En premier lieu, la Haute juridiction administrative a jugé que le risque d’atteinte à la conservation d’espèces protégées ne doit pas être uniquement apprécié à l’échelle du projet de parc éolien dans son ensemble mais, aussi, à l’échelle de chaque éolienne. Dans la présente affaire, deux éoliennes, en raison de leur distance à une haie peuplée de chauves-souris, dont les effectifs se sont « effondrés » créaient un « risque suffisamment caractérisé ».
« 4. La cour a relevé qu’il ressortait des pièces du dossier, en particulier de l’étude chiroptérologique, que, si le projet éolien, dans son ensemble, se situait dans une zone agricole de faible enjeu pour les chauve-souris et comportait des risques résiduels globalement faibles pour celles-ci, les deux éoliennes en litige, E 4 et E 7, se trouvaient à 80 mètres d’une haie, pour la première, à 150 mètres d’une haie et 200 mètres d’un boisement, pour la seconde, ces habitats étant à l’origine d’une présence importante de chauves-souris. Elle a également relevé que l’étude montrait l’existence d’un axe de déplacement le long de la haie, depuis le boisement, au sud de l’éolienne E 7 et que, parmi les six espèces protégées de chauves-souris recensées sur le site, figurait la Pipistrelle commune, dont la mission régionale de l’autorité environnementale a fait valoir, dans son avis du 6 février 2020, que les effectifs s’étaient effondrés au cours des dernières années.«
En deuxième lieu, le Conseil d’Etat a jugé qu’en raison de l’existence de ce risque suffisamment caractérisé pour des populations de chiroptères « recensées localement », le pétitionnaire aurait dû déposer une demande de dérogation « espèces protégées » pour ces deux éoliennes.
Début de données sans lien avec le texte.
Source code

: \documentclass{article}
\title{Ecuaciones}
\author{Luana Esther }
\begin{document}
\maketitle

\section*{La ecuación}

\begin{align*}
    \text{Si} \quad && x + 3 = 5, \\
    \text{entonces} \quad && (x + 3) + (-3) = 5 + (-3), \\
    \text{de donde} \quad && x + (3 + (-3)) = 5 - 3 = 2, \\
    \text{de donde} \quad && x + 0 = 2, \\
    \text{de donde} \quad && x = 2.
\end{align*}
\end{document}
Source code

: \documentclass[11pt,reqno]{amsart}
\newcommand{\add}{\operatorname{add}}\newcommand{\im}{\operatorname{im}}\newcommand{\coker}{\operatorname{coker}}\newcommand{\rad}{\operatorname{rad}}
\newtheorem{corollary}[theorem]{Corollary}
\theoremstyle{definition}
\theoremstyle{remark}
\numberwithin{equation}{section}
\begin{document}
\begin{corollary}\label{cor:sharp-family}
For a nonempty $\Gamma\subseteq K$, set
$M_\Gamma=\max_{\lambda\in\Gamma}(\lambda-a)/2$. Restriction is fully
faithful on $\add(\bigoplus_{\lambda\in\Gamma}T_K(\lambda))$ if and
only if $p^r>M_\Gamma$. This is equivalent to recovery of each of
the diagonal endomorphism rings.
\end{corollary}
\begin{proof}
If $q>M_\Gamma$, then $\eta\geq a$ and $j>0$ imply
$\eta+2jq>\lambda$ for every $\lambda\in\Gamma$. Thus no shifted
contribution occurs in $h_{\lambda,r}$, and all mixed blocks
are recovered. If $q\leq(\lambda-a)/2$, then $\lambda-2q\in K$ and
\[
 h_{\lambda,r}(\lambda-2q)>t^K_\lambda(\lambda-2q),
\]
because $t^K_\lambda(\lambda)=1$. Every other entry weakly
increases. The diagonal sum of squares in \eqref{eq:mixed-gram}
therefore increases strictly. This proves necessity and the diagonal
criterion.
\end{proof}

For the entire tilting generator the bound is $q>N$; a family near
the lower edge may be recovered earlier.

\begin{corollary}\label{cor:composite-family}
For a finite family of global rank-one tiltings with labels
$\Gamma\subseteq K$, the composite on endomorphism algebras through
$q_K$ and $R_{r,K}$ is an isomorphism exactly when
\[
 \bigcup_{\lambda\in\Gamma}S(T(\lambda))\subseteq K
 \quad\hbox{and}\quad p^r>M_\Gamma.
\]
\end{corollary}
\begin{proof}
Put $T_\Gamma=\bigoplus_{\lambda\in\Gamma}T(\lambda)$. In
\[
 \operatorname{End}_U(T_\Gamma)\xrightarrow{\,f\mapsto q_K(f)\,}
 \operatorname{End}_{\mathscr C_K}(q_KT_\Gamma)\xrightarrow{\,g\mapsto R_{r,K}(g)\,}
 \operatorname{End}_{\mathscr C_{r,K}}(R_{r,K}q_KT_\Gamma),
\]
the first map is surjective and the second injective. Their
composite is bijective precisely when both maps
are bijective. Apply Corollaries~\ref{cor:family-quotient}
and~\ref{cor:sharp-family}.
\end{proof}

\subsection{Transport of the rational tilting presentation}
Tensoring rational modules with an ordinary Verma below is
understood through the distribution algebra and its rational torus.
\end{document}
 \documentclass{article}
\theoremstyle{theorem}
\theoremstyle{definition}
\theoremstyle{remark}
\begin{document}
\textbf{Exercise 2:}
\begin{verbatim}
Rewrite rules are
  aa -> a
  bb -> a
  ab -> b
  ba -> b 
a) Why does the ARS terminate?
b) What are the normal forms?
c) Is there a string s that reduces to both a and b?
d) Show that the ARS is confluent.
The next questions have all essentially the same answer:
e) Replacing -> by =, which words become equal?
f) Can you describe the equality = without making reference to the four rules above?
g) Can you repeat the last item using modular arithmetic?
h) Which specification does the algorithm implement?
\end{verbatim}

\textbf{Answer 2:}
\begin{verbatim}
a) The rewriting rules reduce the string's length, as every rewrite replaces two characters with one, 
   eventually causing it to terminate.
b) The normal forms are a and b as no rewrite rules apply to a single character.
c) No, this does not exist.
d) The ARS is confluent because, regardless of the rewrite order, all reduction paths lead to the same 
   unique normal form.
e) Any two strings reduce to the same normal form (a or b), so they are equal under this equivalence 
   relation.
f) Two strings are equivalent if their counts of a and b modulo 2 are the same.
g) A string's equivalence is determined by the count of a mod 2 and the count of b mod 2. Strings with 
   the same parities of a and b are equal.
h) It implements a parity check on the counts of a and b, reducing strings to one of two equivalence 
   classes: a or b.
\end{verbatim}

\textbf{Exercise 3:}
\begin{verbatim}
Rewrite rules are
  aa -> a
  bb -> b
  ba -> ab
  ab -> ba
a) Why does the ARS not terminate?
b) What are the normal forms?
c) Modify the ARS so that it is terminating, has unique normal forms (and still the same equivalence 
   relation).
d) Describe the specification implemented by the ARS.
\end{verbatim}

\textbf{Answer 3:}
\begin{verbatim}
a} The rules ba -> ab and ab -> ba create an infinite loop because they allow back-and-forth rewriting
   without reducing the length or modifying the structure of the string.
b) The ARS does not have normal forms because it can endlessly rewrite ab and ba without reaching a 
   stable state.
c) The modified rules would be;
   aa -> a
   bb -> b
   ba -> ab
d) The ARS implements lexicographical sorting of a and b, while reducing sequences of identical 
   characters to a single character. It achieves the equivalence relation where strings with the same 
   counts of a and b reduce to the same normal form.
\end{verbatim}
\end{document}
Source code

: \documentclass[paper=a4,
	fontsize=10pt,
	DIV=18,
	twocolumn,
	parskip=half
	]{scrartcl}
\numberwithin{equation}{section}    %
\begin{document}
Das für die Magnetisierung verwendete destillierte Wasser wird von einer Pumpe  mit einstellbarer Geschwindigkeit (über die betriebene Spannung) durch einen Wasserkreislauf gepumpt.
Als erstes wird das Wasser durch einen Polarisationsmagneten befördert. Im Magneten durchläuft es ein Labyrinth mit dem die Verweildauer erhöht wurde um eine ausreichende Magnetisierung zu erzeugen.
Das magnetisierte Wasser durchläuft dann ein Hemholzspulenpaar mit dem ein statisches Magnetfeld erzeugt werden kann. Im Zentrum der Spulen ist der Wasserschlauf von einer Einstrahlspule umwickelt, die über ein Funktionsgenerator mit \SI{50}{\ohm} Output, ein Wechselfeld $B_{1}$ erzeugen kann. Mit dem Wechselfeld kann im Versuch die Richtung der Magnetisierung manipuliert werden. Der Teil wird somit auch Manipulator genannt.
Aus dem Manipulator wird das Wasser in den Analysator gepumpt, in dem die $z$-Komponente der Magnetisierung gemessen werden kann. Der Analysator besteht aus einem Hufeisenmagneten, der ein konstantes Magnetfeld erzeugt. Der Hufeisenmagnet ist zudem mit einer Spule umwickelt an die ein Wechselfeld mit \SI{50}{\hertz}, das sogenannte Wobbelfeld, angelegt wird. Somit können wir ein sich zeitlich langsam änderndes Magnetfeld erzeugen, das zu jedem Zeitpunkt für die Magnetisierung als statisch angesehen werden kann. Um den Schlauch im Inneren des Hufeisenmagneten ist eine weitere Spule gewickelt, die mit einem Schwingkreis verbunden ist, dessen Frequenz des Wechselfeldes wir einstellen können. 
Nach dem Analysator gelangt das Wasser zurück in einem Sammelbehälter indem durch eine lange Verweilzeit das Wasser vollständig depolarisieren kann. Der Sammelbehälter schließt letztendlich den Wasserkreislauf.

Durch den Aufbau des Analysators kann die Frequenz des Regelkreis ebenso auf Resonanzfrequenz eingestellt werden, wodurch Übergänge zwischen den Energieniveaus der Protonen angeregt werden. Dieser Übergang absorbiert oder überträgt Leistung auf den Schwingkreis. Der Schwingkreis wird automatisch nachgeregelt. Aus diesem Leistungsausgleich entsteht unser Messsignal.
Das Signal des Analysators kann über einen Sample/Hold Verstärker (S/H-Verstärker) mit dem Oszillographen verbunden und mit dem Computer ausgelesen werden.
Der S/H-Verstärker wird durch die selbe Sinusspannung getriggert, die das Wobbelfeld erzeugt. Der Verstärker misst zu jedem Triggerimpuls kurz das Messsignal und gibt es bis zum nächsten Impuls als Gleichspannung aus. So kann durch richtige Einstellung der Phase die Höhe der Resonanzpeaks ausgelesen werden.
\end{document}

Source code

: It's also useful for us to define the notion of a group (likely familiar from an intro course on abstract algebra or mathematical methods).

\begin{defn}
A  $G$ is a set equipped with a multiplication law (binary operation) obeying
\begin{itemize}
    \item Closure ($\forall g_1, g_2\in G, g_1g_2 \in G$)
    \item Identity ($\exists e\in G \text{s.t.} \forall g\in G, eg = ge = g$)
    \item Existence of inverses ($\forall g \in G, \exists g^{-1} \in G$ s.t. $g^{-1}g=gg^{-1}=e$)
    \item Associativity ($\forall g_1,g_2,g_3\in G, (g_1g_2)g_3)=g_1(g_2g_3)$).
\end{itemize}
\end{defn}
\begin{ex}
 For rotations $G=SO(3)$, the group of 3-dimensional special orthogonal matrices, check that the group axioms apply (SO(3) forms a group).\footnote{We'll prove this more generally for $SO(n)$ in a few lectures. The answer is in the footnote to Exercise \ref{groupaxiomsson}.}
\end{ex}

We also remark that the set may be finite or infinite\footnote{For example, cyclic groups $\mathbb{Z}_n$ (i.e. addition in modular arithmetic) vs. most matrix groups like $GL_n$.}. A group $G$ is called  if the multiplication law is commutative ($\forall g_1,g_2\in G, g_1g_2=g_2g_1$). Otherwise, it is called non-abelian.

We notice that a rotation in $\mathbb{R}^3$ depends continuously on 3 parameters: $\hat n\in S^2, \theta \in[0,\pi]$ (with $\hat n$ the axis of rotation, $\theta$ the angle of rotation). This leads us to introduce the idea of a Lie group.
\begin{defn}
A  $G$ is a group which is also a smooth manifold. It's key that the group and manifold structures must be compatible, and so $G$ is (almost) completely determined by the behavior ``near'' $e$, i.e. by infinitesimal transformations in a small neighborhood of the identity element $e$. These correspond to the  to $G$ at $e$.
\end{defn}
« 5. Sur la base de ces constatations non entachées de dénaturation, la cour a pu, sans erreur de qualification juridique des faits ni erreur de droit, par un arrêt suffisamment motivé sur ce point, regarder comme suffisamment caractérisé le risque que comportent les deux éoliennes en litige pour les populations de chiroptères recensées localement, en particulier pour la Pipistrelle commune, en dépit de la principale mesure de réduction du risque proposée, puis renforcée, par la société pétitionnaire et tenant à la mise en œuvre d’un plan de bridage. Dès lors que la société pétitionnaire n’avait pas sollicité auprès de l’autorité administrative, pour les deux éoliennes litigieuses, le bénéfice du régime dérogatoire prévu à l’article L. 411-2 du code de l’environnement, la cour a pu, sans erreur de droit, juger légal le refus de les autoriser opposé par les préfets sur le fondement de l’article L. 511-1 du code de l’environnement, alors même qu’il ne résultait pas de l’instruction que le projet aurait porté à la conservation de ces espèces une atteinte faisant obstacle à toute possibilité de dérogation. » (nous soulignons)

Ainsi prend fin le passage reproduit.